§ DIRECTIONS FOR THIS TASK
Exactly the lines from the one holding "- [Part 14: Trabajando" through the final line of the data are wanted, copied as written.

Saved entries:
= Beginning of Section =

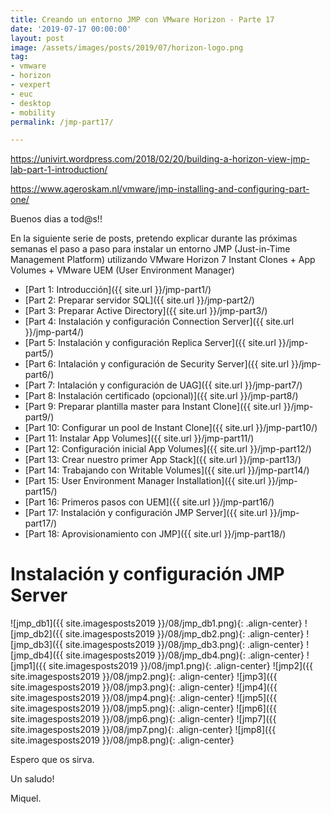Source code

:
 ```yaml
---
title: Creando un entorno JMP con VMware Horizon - Parte 17
date: '2019-07-17 00:00:00'
layout: post
image: /assets/images/posts/2019/07/horizon-logo.png
tag:
- vmware
- horizon
- vexpert
- euc
- desktop
- mobility
permalink: /jmp-part17/

---
```


https://univirt.wordpress.com/2018/02/20/building-a-horizon-view-jmp-lab-part-1-introduction/

https://www.ageroskam.nl/vmware/jmp-installing-and-configuring-part-one/

Buenos dias a tod@s!!

En la siguiente serie de posts, pretendo explicar durante las próximas semanas el paso a paso para instalar un entorno JMP (Just-in-Time Management Platform) utilizando VMware Horizon 7 Instant Clones + App Volumes + VMware UEM (User Environment Manager) 

- [Part 1: Introducción]({{ site.url }}/jmp-part1/)
- [Part 2: Preparar servidor SQL]({{ site.url }}/jmp-part2/)
- [Part 3: Preparar Active Directory]({{ site.url }}/jmp-part3/)
- [Part 4: Instalación y configuración Connection Server]({{ site.url }}/jmp-part4/)
- [Part 5: Instalación y configuración Replica Server]({{ site.url }}/jmp-part5/)
- [Part 6: Intalación y configuración de Security Server]({{ site.url }}/jmp-part6/)
- [Part 7: Intalación y configuración de UAG]({{ site.url }}/jmp-part7/)
- [Part 8: Instalación certificado (opcional)]({{ site.url }}/jmp-part8/)
- [Part 9: Preparar plantilla master para Instant Clone]({{ site.url }}/jmp-part9/)
- [Part 10: Configurar un pool de Instant Clone]({{ site.url }}/jmp-part10/)
- [Part 11: Instalar App Volumes]({{ site.url }}/jmp-part11/)
- [Part 12: Configuración inicial App Volumes]({{ site.url }}/jmp-part12/)
- [Part 13: Crear nuestro primer App Stack]({{ site.url }}/jmp-part13/)
- [Part 14: Trabajando con Writable Volumes]({{ site.url }}/jmp-part14/)
- [Part 15: User Environment Manager Installation]({{ site.url }}/jmp-part15/)
- [Part 16: Primeros pasos con UEM]({{ site.url }}/jmp-part16/)
- [Part 17: Instalación y configuración JMP Server]({{ site.url }}/jmp-part17/)
- [Part 18: Aprovisionamiento con JMP]({{ site.url }}/jmp-part18/)

# Instalación y configuración JMP Server

![jmp_db1]({{ site.imagesposts2019 }}/08/jmp_db1.png){: .align-center}
![jmp_db2]({{ site.imagesposts2019 }}/08/jmp_db2.png){: .align-center}
![jmp_db3]({{ site.imagesposts2019 }}/08/jmp_db3.png){: .align-center}
![jmp_db4]({{ site.imagesposts2019 }}/08/jmp_db4.png){: .align-center}
![jmp1]({{ site.imagesposts2019 }}/08/jmp1.png){: .align-center}
![jmp2]({{ site.imagesposts2019 }}/08/jmp2.png){: .align-center}
![jmp3]({{ site.imagesposts2019 }}/08/jmp3.png){: .align-center}
![jmp4]({{ site.imagesposts2019 }}/08/jmp4.png){: .align-center}
![jmp5]({{ site.imagesposts2019 }}/08/jmp5.png){: .align-center}
![jmp6]({{ site.imagesposts2019 }}/08/jmp6.png){: .align-center}
![jmp7]({{ site.imagesposts2019 }}/08/jmp7.png){: .align-center}
![jmp8]({{ site.imagesposts2019 }}/08/jmp8.png){: .align-center}


Espero que os sirva.

Un saludo!

Miquel.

= End of Section =

§ EXPECTED ANSWER
- [Part 14: Trabajando con Writable Volumes]({{ site.url }}/jmp-part14/)
- [Part 15: User Environment Manager Installation]({{ site.url }}/jmp-part15/)
- [Part 16: Primeros pasos con UEM]({{ site.url }}/jmp-part16/)
- [Part 17: Instalación y configuración JMP Server]({{ site.url }}/jmp-part17/)
- [Part 18: Aprovisionamiento con JMP]({{ site.url }}/jmp-part18/)

# Instalación y configuración JMP Server

![jmp_db1]({{ site.imagesposts2019 }}/08/jmp_db1.png){: .align-center}
![jmp_db2]({{ site.imagesposts2019 }}/08/jmp_db2.png){: .align-center}
![jmp_db3]({{ site.imagesposts2019 }}/08/jmp_db3.png){: .align-center}
![jmp_db4]({{ site.imagesposts2019 }}/08/jmp_db4.png){: .align-center}
![jmp1]({{ site.imagesposts2019 }}/08/jmp1.png){: .align-center}
![jmp2]({{ site.imagesposts2019 }}/08/jmp2.png){: .align-center}
![jmp3]({{ site.imagesposts2019 }}/08/jmp3.png){: .align-center}
![jmp4]({{ site.imagesposts2019 }}/08/jmp4.png){: .align-center}
![jmp5]({{ site.imagesposts2019 }}/08/jmp5.png){: .align-center}
![jmp6]({{ site.imagesposts2019 }}/08/jmp6.png){: .align-center}
![jmp7]({{ site.imagesposts2019 }}/08/jmp7.png){: .align-center}
![jmp8]({{ site.imagesposts2019 }}/08/jmp8.png){: .align-center}


Espero que os sirva.

Un saludo!

Miquel.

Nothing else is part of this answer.